A culpa é das barragens Para o especialista, a situação é tão grave que põe em causa a existência de algumas praias nacionais. De acordo com Adriano Bordalo e Sá, o fenómeno também não é novo mas tem piorado por causa do número de barragens: “Há uma retenção das areias”. Para o especialista estes fatores somam-se ao facto de cada zona sofrer com os aspetos locais. “Há casos em que o que acontece tem muito a ver com as intervenções que têm sido feitas nestas zonas”, explica, salientando o impacto de construções de marinas, portos e quebra-mares – sem esquecer a influência das alterações que têm sido feitas no perfil da própria costa: “É preciso não esquecer as intervenções que foram feitas nas arribas ou a destruição de dunas para criar campos de golfe ou habitações”.
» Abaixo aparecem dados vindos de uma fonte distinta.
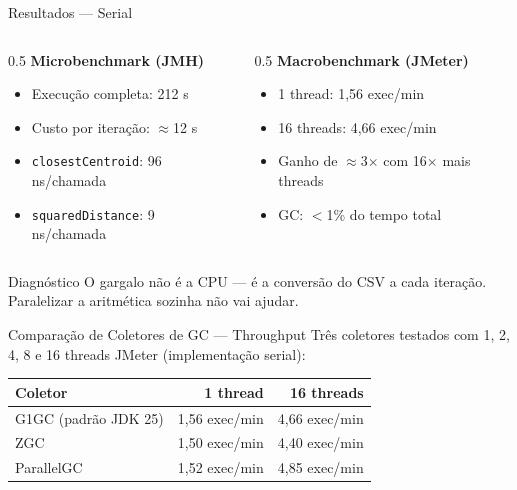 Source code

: \begin{frame}{Resultados --- Serial}
    \begin{columns}
        \begin{column}{0.5\textwidth}
            \textbf{Microbenchmark (JMH)}
            \begin{itemize}
                \item Execução completa: \alert{212 s}
                \item Custo por iteração: \alert{$\approx$12 s}
                \item \texttt{closestCentroid}: 96 ns/chamada
                \item \texttt{squaredDistance}: 9 ns/chamada
            \end{itemize}
        \end{column}
        \begin{column}{0.5\textwidth}
            \textbf{Macrobenchmark (JMeter)}
            \begin{itemize}
                \item 1 thread: 1,56 exec/min
                \item 16 threads: 4,66 exec/min
                \item Ganho de $\approx$3$\times$ com 16$\times$ mais threads
                \item GC: $<$1\% do tempo total
            \end{itemize}
        \end{column}
    \end{columns}

    \vspace{0.6em}
    \begin{alertblock}{Diagnóstico}
        O gargalo não é a CPU --- é a conversão do CSV a cada iteração.
        Paralelizar a aritmética sozinha não vai ajudar.
    \end{alertblock}
\end{frame}

\begin{frame}{Comparação de Coletores de GC --- Throughput}
    Três coletores testados com 1, 2, 4, 8 e 16 threads JMeter (implementação serial):

    \vspace{0.8em}
    \begin{center}
    \begin{tabular}{lrr}
        \toprule
        \textbf{Coletor} & \textbf{1 thread} & \textbf{16 threads} \\
        \midrule
        G1GC (padrão JDK 25) & 1,56 exec/min & 4,66 exec/min \\
        ZGC                  & 1,50 exec/min & 4,40 exec/min \\
        ParallelGC           & 1,52 exec/min & \alert{4,85 exec/min} \\
        \bottomrule
    \end{tabular}
    \end{center}
\end{frame}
Razões para praias cada vez “mais magras” é o que não falta. “Também não podemos esquecer que houve uma altura em que se extraiu muita areia para a construção civil”. Sendo que todas estas razões se somam “a um processo de subida do nível da água do mar”. “Esta intervenção humana tem acelerado o processo de subida do nível do mar e já existem várias zonas onde com a maré alta não existe local para estender a toalha”.
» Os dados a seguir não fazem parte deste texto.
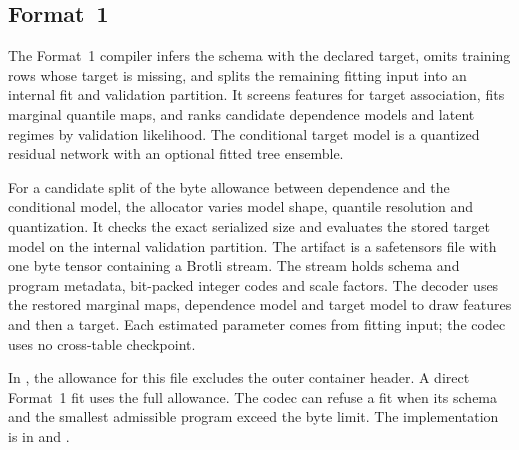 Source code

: \subsection{Format~1}
The Format~1 compiler infers the schema with the declared target, omits training rows whose target is missing, and splits the remaining fitting input into an internal fit and validation partition. It screens features for target association, fits marginal quantile maps, and ranks candidate dependence models and latent regimes by validation likelihood. The conditional target model is a quantized residual network with an optional fitted tree ensemble.

For a candidate split of the byte allowance between dependence and the conditional model, the allocator varies model shape, quantile resolution and quantization. It checks the exact serialized size and evaluates the stored target model on the internal validation partition. The artifact is a safetensors file with one byte tensor containing a Brotli stream. The stream holds schema and program metadata, bit-packed integer codes and scale factors. The decoder uses the restored marginal maps, dependence model and target model to draw features and then a target. Each estimated parameter comes from fitting input; the codec uses no cross-table checkpoint.

In , the allowance for this file excludes the outer container header. A direct Format~1 fit uses the full allowance. The codec can refuse a fit when its schema and the smallest admissible program exceed the byte limit. The implementation is in  and .
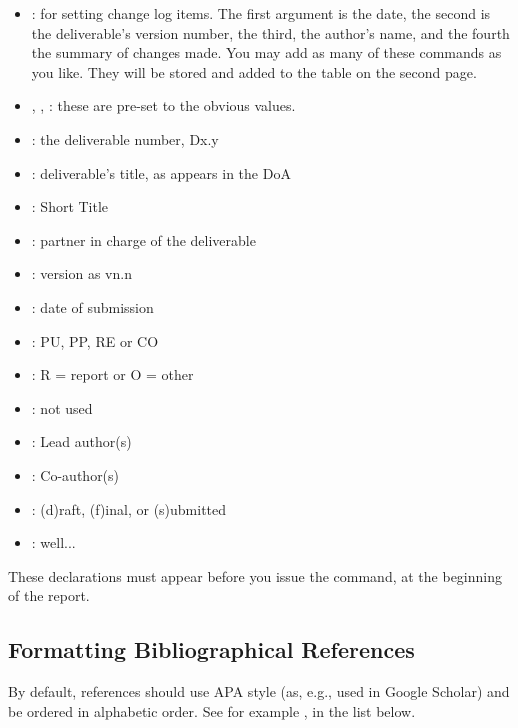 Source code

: \begin{itemize}
    \item {}: for setting change log items. The first argument is the date, the second is the deliverable's version number, the third, the author's name, and the   fourth the summary of changes made. You may add as many of these   commands as you like. They will be stored and added to the table on   the second page.  
    \item {}, , : these are pre-set to the obvious values. 
    \item {}: the deliverable number, Dx.y
    \item {}: deliverable's title, as appears in the DoA
    \item {}: Short Title
    \item {}: partner in charge of the deliverable
    \item {}: version as vn.n
    \item {}: date of submission
    \item {}: PU, PP, RE or CO
    \item {}: R = report or O = other
    \item {}: not used
    \item {}: Lead author(s)
    \item {}: Co-author(s)
    \item {}: (d)raft, (f)inal, or (s)ubmitted
    \item {}: well...
\end{itemize}

These declarations must appear before you issue the  command, at the beginning of the report.

\subsection{Formatting Bibliographical References}
\label{sec:formatting-bibliographical-references}

By default, references should use APA style (as, e.g., used in Google Scholar) and be ordered in alphabetic order. See for example \cite{bib:tan2004}, in the list below.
Reposição contínua de areia Para o especialista, os estudos estão feitos, “mas continuam a ficar na gaveta”. Isto perante um cenário que é cada vez mais preocupante. “As pessoas procuram cada vez mais as praias, mas temos de perceber que as nossas praias estão cada vez mais magrinhas. Ora, se há cada vez mais gente e menos areal é normal assistirmos a este fenómeno de concorrência e de conflitos por um lugar”. Para o especialista é ainda importante relembrar que a realidade já começou a mudar. “O processo de perda de areal é muito rápido e vê-se de ano para ano. E repor areia não é solução. A areia vem e vai e, atualmente, vai mais do que o contrário. Fora o que significa no erário público a reposição do areal”. Sendo que é esta a solução pensada, para já, no caso da praia de Armação de Pêra. Para resolver o problema da ‘luta’ por um lugar ao sol, a Junta de Freguesia conta que seja colocada artificialmente mais areia na praia. A proposta está orçada em um milhão de euros.
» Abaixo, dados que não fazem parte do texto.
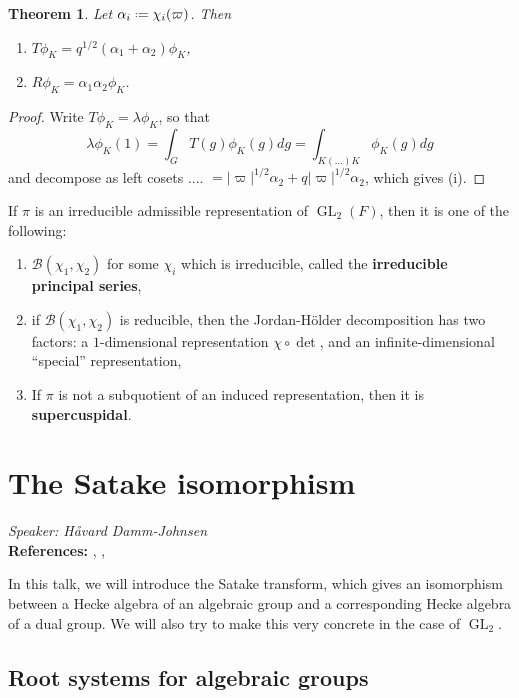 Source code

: \documentclass[11pt]{report}
\let\mc\mathcal
\newcommand{\1}{\mathbbm 1}
\newcommand*{\defeq}{\mathrel{\vcenter{\baselineskip0.5ex \lineskiplimit0pt
      \hbox{\scriptsize.}\hbox{\scriptsize.}}}%
  =}
\DeclareMathOperator{\GL}{GL}
\theoremstyle{plain}
\newtheorem{thm}{Theorem}[section]
\newcounter{ex}
\theoremstyle{definition}
\theoremstyle{remark}
\numberwithin{equation}{section}
\begin{document}
\begin{thm}
  Let $\alpha_{i} \defeq \chi_{i}(\varpi)$. Then
  \begin{enumerate}
  \item $T\phi_{K} = q^{1/2}(\alpha_{1}+\alpha_{2})\phi_{K}$,
  \item $R\phi_{K} = \alpha_{1}\alpha_{2}\phi_{K}$.
  \end{enumerate}
\end{thm}
\begin{proof}
  Write $T\phi_{K} = \lambda \phi_{K}$, so that
  \begin{equation}
    \label{eq:11}
    \lambda \phi_{K}(1) = \int_{G}T(g)\phi_{K}(g)dg = \int_{K(...)K}\phi_{K}(g)dg
  \end{equation}
  and decompose as left cosets .... $= |\varpi|^{1/2}\alpha_{2} +
  q|\varpi|^{1/2}\alpha_{2}$, which gives (i).
\end{proof}

If $\pi$ is an irreducible admissible representation of $\GL_{2}(F)$,
then it is one of the following:
\begin{enumerate}
\item $\mc B(\chi_{1},\chi_{2})$ for some $\chi_{i}$ which is irreducible, called the
  \textbf{irreducible principal series},
\item if $\mc B(\chi_{1},\chi_{2})$ is reducible, then the Jordan-H\"older
  decomposition has two factors: a $1$-dimensional
  representation $\chi \circ \det$, and an infinite-dimensional ``special''
  representation,
\item If $\pi$ is not a subquotient of an induced representation, then
  it is \textbf{supercuspidal}.
\end{enumerate}

\section{The Satake isomorphism}
\label{sec:satake}
\emph{Speaker: Håvard Damm-Johnsen}\\ 

\textbf{References:} \cite{cogdell2004}, \cite[\S 2]{getz2010}, 

In this talk, we will introduce the Satake transform, which gives an
isomorphism between a Hecke algebra of an algebraic group and a
corresponding Hecke algebra of a dual group. We will also try to make
this very concrete in the case of $\GL_2$.

\subsection{Root systems for algebraic groups}
\label{sec:root-sys}
\end{document}
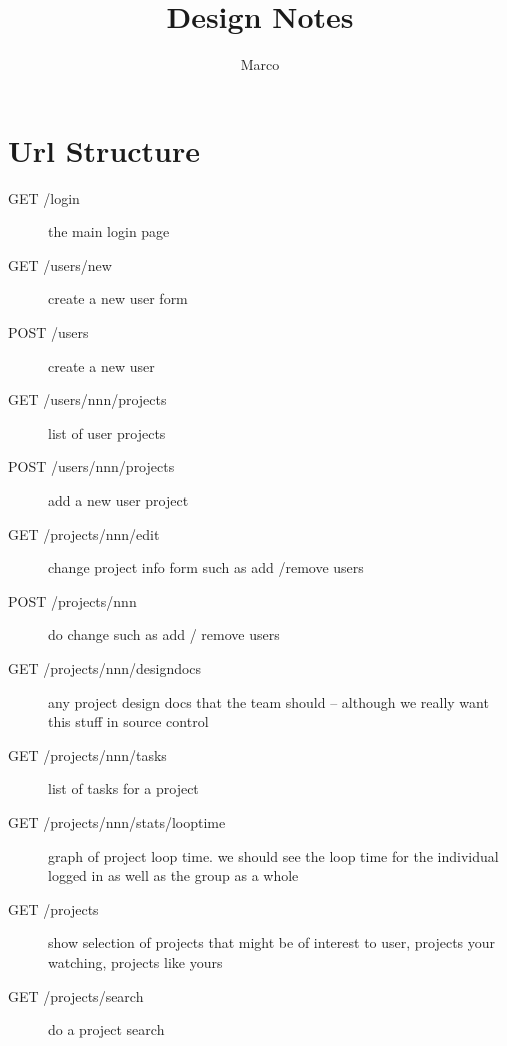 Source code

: \documentclass{article}
\title{Design Notes}
\author{Marco}
\begin{document}
\maketitle
\tableofcontents
\section{Url Structure}
\begin{description}
\item[GET /login] the main login page
\item[GET /users/new] create a new user form
\item[POST /users] create a new user
\item[GET /users/nnn/projects] list of user projects
\item[POST /users/nnn/projects] add a new user project
\item[GET /projects/nnn/edit] change project info form such as add /remove users
\item[POST /projects/nnn] do change such as add / remove users
\item[GET /projects/nnn/designdocs] any project design docs that the team should -- although we
really want this stuff in source control
\item[GET /projects/nnn/tasks] list of tasks for a project
\item[GET /projects/nnn/stats/looptime] graph of project loop time. we should see the loop time for the individual logged in as well as the group as a whole
\item[GET /projects] show selection of projects that might be of interest to user, projects your watching,
projects like yours
\item[GET /projects/search] do a project search
\end{description}
\end{document}
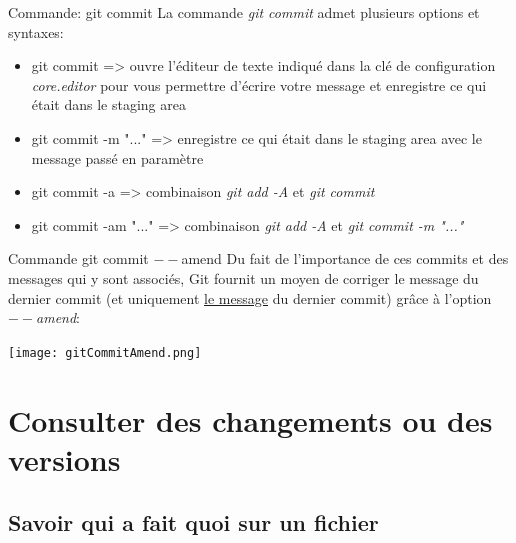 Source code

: \documentclass{beamer}
\begin{document}
\begin{frame}{Commande: git commit}
La commande \textit{git commit} admet plusieurs options et syntaxes:
\begin{itemize}
	\item git commit => ouvre l'éditeur de texte indiqué dans la clé de configuration 	          \textit{core.editor} pour vous permettre d'écrire votre message et enregistre 
	      ce qui était dans le staging area
	\item git commit -m "..." => enregistre ce qui était dans le staging area avec le 
	      message passé en paramètre
	\item git commit -a => combinaison \textit{git add -A} et \textit{git commit}
	\item git commit -am "..." => combinaison \textit{git add -A} et \textit{git commit -m "..."}
\end{itemize}
\end{frame}


\begin{frame}{Commande git commit $--$amend}
Du fait de l'importance de ces commits et des messages qui y sont associés, Git fournit un moyen de corriger le message du dernier commit (et uniquement \underline{le message} du dernier commit) grâce à l'option \textit{$--$amend}:
\begin{center}
	\texttt{[image: gitCommitAmend.png]}
\end{center}
\end{frame}




\section{Consulter des changements ou des versions}

\subsection{Savoir qui a fait quoi sur un fichier}
\end{document}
Legislação não proíbe Apesar das críticas que se multiplicaram por causa da reserva de lugares na praia, não há nada que proíba a prática. De acordo com a capitania de Portimão, a polémica não passa de uma questão moral: “Não podemos impedir as pessoas de fazerem isto”. Além disso, nada “impede” que os pertences não sejam tirados por uma outra pessoa. A reserva de lugares é, aliás, uma questão antiga e somam-se casos de quem conheça episódios que se repetiam nas piscinas dos hotéis, onde havia quem, desde cedo, guardasse uma espreguiçadeira.
No entanto, se nas praias a legislação não proíbe, nas unidades hoteleiras começaram a ser aplicadas regras para impedir esta prática. Elidério Viegas explica mesmo que este é um fenómeno que sempre se verificou, mas que tem vindo a ser evitado com as políticas adotadas pelos hotéis. “Claro que as pessoas gostam de guardar o lugar na piscina. Sempre houve esta tendência de guardar as espreguiçadeiras, mas há regras e os hotéis têm cada vez mais cuidado com este tipo de questão”. A reserva de lugar nas piscinas dos hotéis era uma das causas das reclamações que eram feitas nas unidades hoteleiras e, por isso, “começaram a ser tomadas medidas”. “Havia muito descontentamento por causa deste tipo de situações e os hotéis começaram a proibir. Há muitos sítios onde não se pode fazer isso”.